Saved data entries
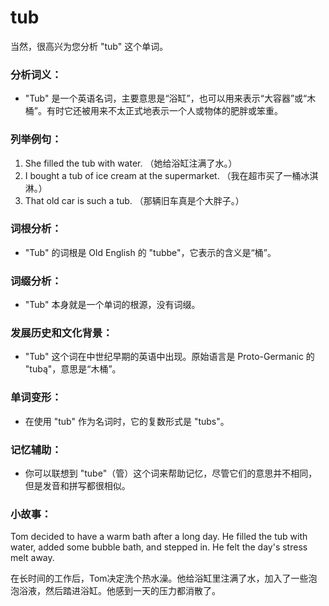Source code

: # tub

当然，很高兴为您分析 "tub" 这个单词。

  

### 分析词义：

  

*   "Tub" 是一个英语名词，主要意思是“浴缸”，也可以用来表示“大容器”或“木桶”。有时它还被用来不太正式地表示一个人或物体的肥胖或笨重。

  

### 列举例句：

  

1.  She filled the tub with water. （她给浴缸注满了水。）
2.  I bought a tub of ice cream at the supermarket. （我在超市买了一桶冰淇淋。）
3.  That old car is such a tub. （那辆旧车真是个大胖子。）

  

### 词根分析：

  

*   "Tub" 的词根是 Old English 的 "tubbe"，它表示的含义是“桶”。

  

### 词缀分析：

  

*   "Tub" 本身就是一个单词的根源，没有词缀。

  

### 发展历史和文化背景：

  

*   "Tub" 这个词在中世纪早期的英语中出现。原始语言是 Proto-Germanic 的 "tubą"，意思是“木桶”。

  

### 单词变形：

  

*   在使用 "tub" 作为名词时，它的复数形式是 "tubs"。

  

### 记忆辅助：

  

*   你可以联想到 "tube"（管）这个词来帮助记忆，尽管它们的意思并不相同，但是发音和拼写都很相似。

  

### 小故事：

  

Tom decided to have a warm bath after a long day. He filled the tub with water, added some bubble bath, and stepped in. He felt the day's stress melt away.

  

在长时间的工作后，Tom决定洗个热水澡。他给浴缸里注满了水，加入了一些泡泡浴液，然后踏进浴缸。他感到一天的压力都消散了。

The problem: Line by line, print the records above exactly, skipping each picture.

Result of the task:
Source code

: # tub

当然，很高兴为您分析 "tub" 这个单词。

  

### 分析词义：

  

*   "Tub" 是一个英语名词，主要意思是“浴缸”，也可以用来表示“大容器”或“木桶”。有时它还被用来不太正式地表示一个人或物体的肥胖或笨重。

  

### 列举例句：

  

1.  She filled the tub with water. （她给浴缸注满了水。）
2.  I bought a tub of ice cream at the supermarket. （我在超市买了一桶冰淇淋。）
3.  That old car is such a tub. （那辆旧车真是个大胖子。）

  

### 词根分析：

  

*   "Tub" 的词根是 Old English 的 "tubbe"，它表示的含义是“桶”。

  

### 词缀分析：

  

*   "Tub" 本身就是一个单词的根源，没有词缀。

  

### 发展历史和文化背景：

  

*   "Tub" 这个词在中世纪早期的英语中出现。原始语言是 Proto-Germanic 的 "tubą"，意思是“木桶”。

  

### 单词变形：

  

*   在使用 "tub" 作为名词时，它的复数形式是 "tubs"。

  

### 记忆辅助：

  

*   你可以联想到 "tube"（管）这个词来帮助记忆，尽管它们的意思并不相同，但是发音和拼写都很相似。

  

### 小故事：

  

Tom decided to have a warm bath after a long day. He filled the tub with water, added some bubble bath, and stepped in. He felt the day's stress melt away.

  

在长时间的工作后，Tom决定洗个热水澡。他给浴缸里注满了水，加入了一些泡泡浴液，然后踏进浴缸。他感到一天的压力都消散了。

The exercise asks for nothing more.